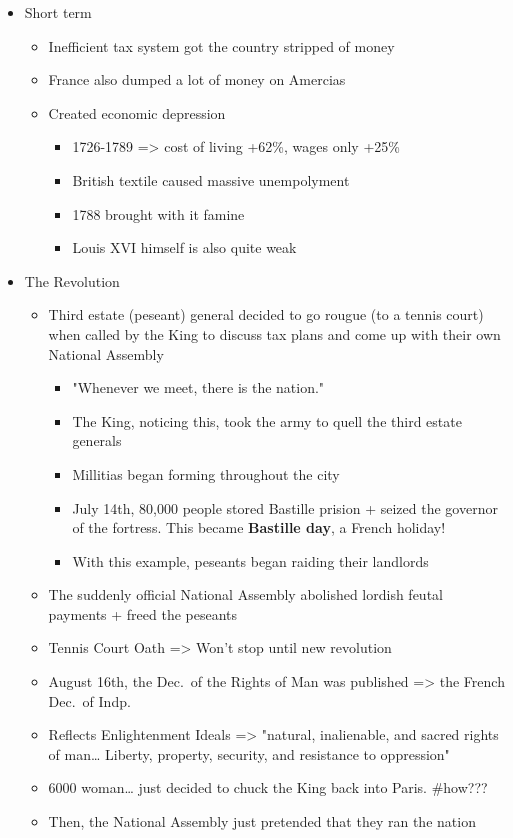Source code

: \documentclass[letterpaper]{article}
\begin{document}
\begin{itemize}
\begin{itemize}
\begin{itemize}
\item Short term

\begin{itemize}
\item Inefficient tax system got the country stripped of money
\item France also dumped a lot of money on Amercias
\item Created economic depression

\begin{itemize}
\item 1726-1789 => cost of living +62\%, wages only +25\%
\item British textile caused massive unempolyment
\item 1788 brought with it famine
\item Louis XVI himself is also quite weak
\end{itemize}
\end{itemize}

\item The Revolution

\begin{itemize}
\item Third estate (peseant) general decided to go rougue (to a tennis
court) when called by the King to discuss tax plans and come up
with their own National Assembly

\begin{itemize}
\item "Whenever we meet, there is the nation."
\item The King, noticing this, took the army to quell the third
estate generals
\item Millitias began forming throughout the city
\item July 14th, 80,000 people stored Bastille prision + seized the
governor of the fortress. This became \textbf{Bastille day}, a French
holiday!
\item With this example, peseants began raiding their landlords
\end{itemize}

\item The suddenly official National Assembly abolished lordish feutal
payments + freed the peseants
\item Tennis Court Oath => Won't stop until new revolution
\item August 16th, the Dec. of the Rights of Man was published => the
French Dec. of Indp.
\item Reflects Enlightenment Ideals => "natural, inalienable, and
sacred rights of man\ldots{} Liberty, property, security, and
resistance to oppression"
\item 6000 woman\ldots{} just decided to chuck the King back into Paris.
\#how???
\item Then, the National Assembly just pretended that they ran the
nation


\end{itemize}
\end{itemize}
\end{itemize}
\end{itemize}
\end{document}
- - -
* _About this task_
Exactly reproduce the entries above, minus the pictures.

* _Reply to the exercise_
Source code

: \documentclass[letterpaper]{article}
\begin{document}
\begin{itemize}
\begin{itemize}
\begin{itemize}
\item Short term

\begin{itemize}
\item Inefficient tax system got the country stripped of money
\item France also dumped a lot of money on Amercias
\item Created economic depression

\begin{itemize}
\item 1726-1789 => cost of living +62\%, wages only +25\%
\item British textile caused massive unempolyment
\item 1788 brought with it famine
\item Louis XVI himself is also quite weak
\end{itemize}
\end{itemize}

\item The Revolution

\begin{itemize}
\item Third estate (peseant) general decided to go rougue (to a tennis
court) when called by the King to discuss tax plans and come up
with their own National Assembly

\begin{itemize}
\item "Whenever we meet, there is the nation."
\item The King, noticing this, took the army to quell the third
estate generals
\item Millitias began forming throughout the city
\item July 14th, 80,000 people stored Bastille prision + seized the
governor of the fortress. This became \textbf{Bastille day}, a French
holiday!
\item With this example, peseants began raiding their landlords
\end{itemize}

\item The suddenly official National Assembly abolished lordish feutal
payments + freed the peseants
\item Tennis Court Oath => Won't stop until new revolution
\item August 16th, the Dec. of the Rights of Man was published => the
French Dec. of Indp.
\item Reflects Enlightenment Ideals => "natural, inalienable, and
sacred rights of man\ldots{} Liberty, property, security, and
resistance to oppression"
\item 6000 woman\ldots{} just decided to chuck the King back into Paris.
\#how???
\item Then, the National Assembly just pretended that they ran the
nation


\end{itemize}
\end{itemize}
\end{itemize}
\end{itemize}
\end{document}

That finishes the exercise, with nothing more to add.